When Silence Is Not Always Golden

People’s court of opinion should not be discouraged

When people don’t feel heard, the negative effects ripple through nearly every aspect of their lives, from personal growth to meaningful relationships to overall well-being.

Consider when a spouse feels unheard in their marriage. When one partner constantly dismisses or ignores the concerns of the other, it creates a sense of isolation and frustration. Over time, this lack of communication erodes the foundation of trust and intimacy, leading to a breakdown in the relationship.

Or what about at work? Employees who believe their opinions and ideas are not valued become disengaged and unmotivated. This lack of morale and enthusiasm necessarily impacts overall productivity and innovation within the organization.

In the realm of customer service, failing to listen to customers’ needs and concerns can also have severe consequences. When customers are met with indifference, they feel undervalued and will simply take their business elsewhere.

This same principle applies to government, as well.

So when voters recently filled the chamber at the Shreveport City Council meeting where reversing the smoking ban in casinos was being considered, there was undoubtedly the proverbial “opportunity to be heard.” There were doctors, former city council members, casino workers, former casino workers, business owners and concerned citizens alike, who all spoke out, mostly in favor of leaving the casino smoking ban in place (that had already been in effect for two years).
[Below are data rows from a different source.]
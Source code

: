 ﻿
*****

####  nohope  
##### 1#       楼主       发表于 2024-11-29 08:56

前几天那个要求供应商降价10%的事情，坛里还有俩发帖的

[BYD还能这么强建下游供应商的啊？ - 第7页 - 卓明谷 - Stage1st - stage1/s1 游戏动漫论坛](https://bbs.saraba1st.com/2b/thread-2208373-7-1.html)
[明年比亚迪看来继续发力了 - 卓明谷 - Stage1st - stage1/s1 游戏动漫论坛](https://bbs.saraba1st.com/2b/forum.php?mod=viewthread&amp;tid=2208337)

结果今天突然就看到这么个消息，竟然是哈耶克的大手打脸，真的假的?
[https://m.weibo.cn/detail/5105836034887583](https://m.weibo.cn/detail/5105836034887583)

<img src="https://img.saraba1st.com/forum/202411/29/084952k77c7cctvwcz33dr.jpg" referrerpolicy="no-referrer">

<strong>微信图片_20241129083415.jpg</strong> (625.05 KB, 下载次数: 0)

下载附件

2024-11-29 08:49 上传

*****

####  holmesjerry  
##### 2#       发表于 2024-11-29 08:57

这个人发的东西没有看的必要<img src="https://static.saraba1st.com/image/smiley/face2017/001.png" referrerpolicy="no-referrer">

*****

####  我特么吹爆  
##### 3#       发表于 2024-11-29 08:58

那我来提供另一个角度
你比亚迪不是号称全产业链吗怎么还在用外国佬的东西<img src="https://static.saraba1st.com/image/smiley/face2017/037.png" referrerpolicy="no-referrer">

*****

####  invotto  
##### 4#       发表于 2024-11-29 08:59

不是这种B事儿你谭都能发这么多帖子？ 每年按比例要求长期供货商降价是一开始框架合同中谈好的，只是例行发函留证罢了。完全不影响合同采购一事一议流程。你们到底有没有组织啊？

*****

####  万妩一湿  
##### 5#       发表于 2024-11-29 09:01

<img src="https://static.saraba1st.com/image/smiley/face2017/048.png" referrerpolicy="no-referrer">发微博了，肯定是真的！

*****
So, 90 minutes of public comments later and the vote was taken – with only one city council member uttering a single word beforehand – and then it was all over.

The vote was 4-2 for reversing the smoke-free ordinance and allowing smoking once again in casinos. In doing so, Shreveport became the first city in Louisiana, and the first in the nation since 2008, to roll back smoke-free workplace protections.

Some of you may agree this reversal was unnecessary and cite health concerns. Others may say smoking in casinos is needed so that casinos in Shreveport can compete with the casinos in Bossier City, where there is no smoking ban. Others might argue whether or not lifting the smoking ban addresses any compelling public interest or the message this sends the business community that doing business here is unpredictable. Others may say this isn’t government’s role in the first place.

And we can certainly debate those issues. The more significant issue going forward is whether or not we have a city council made up of elected officials more concerned with their own interests than the people’s. For example, on this smoking ban issue, did the people feel “heard” by their elected officials?

And by “heard,” I mean, was anyone listening? I mean, really listening and paying attention – not just hearing the words, but absorbing their meaning? Or were the councilmembers’ minds already made up before the public comments even started?

This is important because whether it’s a city, a family, a church, etc., when voices feel ignored or silenced, it perpetuates inequality and unrest. When folks don’t feel their opinions or perspectives matter, they will shy away from speaking up at all. As Pastor Andy Stanley put it, “Leaders who don’t listen will eventually be surrounded by people who have nothing to say.”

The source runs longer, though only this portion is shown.